Whether in corporate America or in a university classroom, as a black woman voicing any opinion, you are speaking for black women (and sometimes black people) everywhere. People will take your opinion as truth, as “the black perspective.” I have literally been asked to give “the black perspective” on multiple occasions. That is a LOT of pressure. I do not know all of the black people in America.

Yes, I have insight into A black perspective, but too often, people mistake it as the only black perspective.

On many past occasions, as a result of being the sole black perspective, I have failed black people. When given the mic, I have been quick to say the easiest thing, to make the people around me comfortable, to manipulate the truth, to not be the downer in the room.

When I’m with my girls, I am only required to speak for myself. My opinion only belongs to me. There’s so much freedom that comes with that.
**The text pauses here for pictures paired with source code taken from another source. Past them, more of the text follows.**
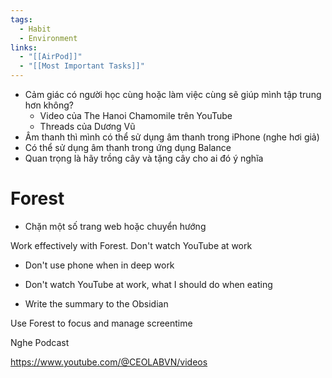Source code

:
 ```yaml
---
tags:
  - Habit
  - Environment
links:
  - "[[AirPod]]"
  - "[[Most Important Tasks]]"
---
```

- Cảm giác có người học cùng hoặc làm việc cùng sẽ giúp mình tập trung hơn không?
	- Video của The Hanoi Chamomile trên YouTube
	- Threads của Dương Vũ
- Âm thanh thì mình có thể sử dụng âm thanh trong iPhone (nghe hơi giả)
- Có thể sử dụng âm thanh trong ứng dụng Balance
- Quan trọng là hãy trồng cây và tặng cây cho ai đó ý nghĩa

# Forest

- Chặn một số trang web hoặc chuyển hướng

Work effectively with Forest. Don't watch YouTube at work

- Don't use phone when in deep work
- Don't watch YouTube at work, what I should do when eating

- Write the summary to the Obsidian

Use Forest to focus and manage screentime

Nghe Podcast

https://www.youtube.com/@CEOLABVN/videos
It is important to have a space where you don’t ever feel like you could talk about race “too much” and a place where wearing a scarf to sleep is the norm and ain’t nobody wettin’ their hair.

Whether we like it or not, hair is a big part of a young girl's’ life in America, no matter what race. Your hair is your beauty, your hair is your identity. I now know these things aren’t true, of course, thanks to the 2005 hit track by India Arie, I Am Not My Hair, but as a little girl with barrettes, as a preteen with cornrows, as a high schooler with braids, it was my truth. It was all of our truth.

On the playground, I remember my nine year old self filling with envy whilst watching all the little white girls put their hair up in a ponytail to play soccer, and then take it back down and splash some water in it to go back to class. It was magic. My hair had to stay in its four ponytails, hair balls hanging on ends, lest I receive a beating when I got home. My hair was not magic.

But on Saturdays, as we’d prepare to dance at church on Sunday morning, my mom was running a pressing comb through all of our heads, gelling down our kitchens, changing afro puffs into curly ponytails, loose edges into defined twists. Our hair was magic.

Even still, as adults, we revel in each other’s hairstyles: the bobs, the braids, the afros, the twists, the locks, the ongoing discovery of how our hair can shape shift into something else. Our hair is magic.

We are magic.




Little did I know that growing up with black girlfriends, meant growing up surrounded by mirrors. Reflections that looked just like me and constantly showed me who I was and who I could be. Mirrors that know me for me and constantly remind me that I am fucking magic.

We don’t see each other four times a week like we used to and our phone calls and text messages are sometimes far and few between, but we hold on tightly to our bi-annual sleepovers, because we know that we need each other to survive in this world. Black women need each other in this world.